Gentrification and urban agriculture
By James McWilliams
The cultural—and agricultural—quest to reclaim and reform the food system appeals primarily to relatively privileged, mostly white urbanites. Committed to the pulse of city life, these advocates generally view the countryside as a place for weekend getaways. Still, they want to be close to the point of food production and in turn are bringing agriculture into the city, one vacant lot at a time, to close the gap between farm and fork.
In the Bay Area, the veritable epicenter of food activism, the San Francisco Urban Agriculture Alliance (SFUAA) declares its agrarian ideology thus: “We want more people to successfully grow food on more of our tiny 49-square-mile city.” It’s an empowering sentiment, as is the entire effort to reclaim an industrial food system run amok. However, for all the appeal and inspiration involved, critics (including SFUAA itself) are beginning to wonder whether urban agriculture might not have the unintended consequence of either displacing marginalized communities from established neighborhoods or excluding them from future ones. In a word: gentrification.
The tension between urban farming and socioeconomic access to urban space recently came to a head in Austin, Texas. Hispanic neighbors became increasingly annoyed with the smell emanating from HausBar Farm, a small East Austin operation that grew vegetables amid free-ranging chickens, geese, donkeys, and “meat” rabbits. Although many patrons considered the farm a model of sustainable agriculture, its location in a moderately poor and mostly nonwhite neighborhood, not to mention its mostly white patronage, placed the white owners on the defensive against charges of environmental racism. The farm, under such unexpected (and possibly unfair) fire—and as the target of a flurry of subsequently alleged code questions—decided to close.
Supporters of urban agriculture are by no means unaware of the specter of gentrification. In perhaps the most thorough rumination on the problem to date, urban farmer Patrick Crouch, in a superb 2012 Grist essay, admits that he’s “still left wondering about my role in gentrification” despite his remarkable accomplishments in bringing farming into Detroit’s city limits. David Roach, a noted advocate of urban farming in Oakland, California, told Edible East Bay that many blighted urban areas offer opportunities for newcomers to arrive and receive external support for their innovative agrarian ideas. Nonetheless, he notes, less privileged residents “have had good ideas for a long time and haven’t gotten anything.” A National Geographic article celebrating urban farming recognized that “land in cities is often expensive, especially since gardens tend to contribute to gentrification and rising rents.”

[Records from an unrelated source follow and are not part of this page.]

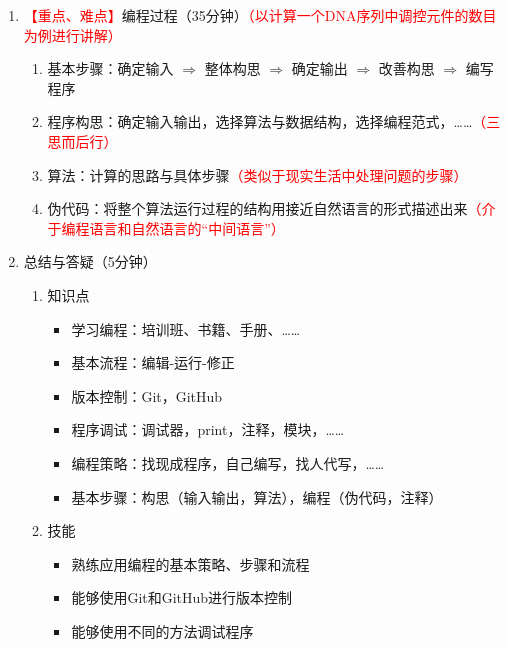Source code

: \documentclass{TIJMUjiaoanLL}
\begin{document}
\begin{enumerate}
  \item \textcolor{red}{【重点、难点】}编程过程（35分钟）\textcolor{red}{（以计算一个DNA序列中调控元件的数目为例进行讲解）}
    \begin{enumerate}
      \item 基本步骤：确定输入 $\Rightarrow$ 整体构思 $\Rightarrow$ 确定输出 $\Rightarrow$ 改善构思 $\Rightarrow$ 编写程序
      \item 程序构思：确定输入输出，选择算法与数据结构，选择编程范式，……\textcolor{red}{（三思而后行）}
      \item 算法：计算的思路与具体步骤\textcolor{red}{（类似于现实生活中处理问题的步骤）}
      \item 伪代码：将整个算法运行过程的结构用接近自然语言的形式描述出来\textcolor{red}{（介于编程语言和自然语言的“中间语言”）}
\vspace*{-1em}
\vspace*{-1em}
    \end{enumerate}
  \item 总结与答疑（5分钟）
    \begin{enumerate}
      \item 知识点
	\begin{itemize}
	  \item 学习编程：培训班、书籍、手册、……
	  \item 基本流程：编辑-运行-修正
	  \item 版本控制：Git，GitHub
	  \item 程序调试：调试器，print，注释，模块，……
	  \item 编程策略：找现成程序，自己编写，找人代写，……
	  \item 基本步骤：构思（输入输出，算法），编程（伪代码，注释）
	\end{itemize}
      \item 技能
	\begin{itemize}
	  \item 熟练应用编程的基本策略、步骤和流程
	  \item 能够使用Git和GitHub进行版本控制
	  \item 能够使用不同的方法调试程序
	\end{itemize}
    \end{enumerate}
\end{enumerate}

\otherTail
\end{document}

Even if supporters of urban agriculture actively acknowledge the problem, they’re not offering much in the way of hard solutions. They generally tend to counter the claim of gentrification with claims of the numerous benefits that urban farming can bring to local communities. Crouch, the Detroit farmer, insists that “Urban agriculture can be a force for good in under-resourced neighborhoods,” citing “job training, access to healthy food,” and reduced crime as examples. Supporters of urban agriculture in the Bay Area, for their part, routinely highlight the “holistic” nature of urban farming, noting the benefits of youth employment, science education, improved air quality, improved access to green space, and even personal relaxation as examples.
Holistic urban sites of relaxation should never be downplayed. Common economic sense, however, suggests that there’s little hope that such holism will remain democratic amid the luxury lofts, brew pubs, and tony restaurants that tend to punctuate the urban renewal and gentrification process. Crouch’s tactful dance around this difficult issue illustrates his understandable desire to have it both ways—that is, to bring farms into the city while maintaining socioeconomic, racial, and ethnic diversity as well as access to the pleasures of local food.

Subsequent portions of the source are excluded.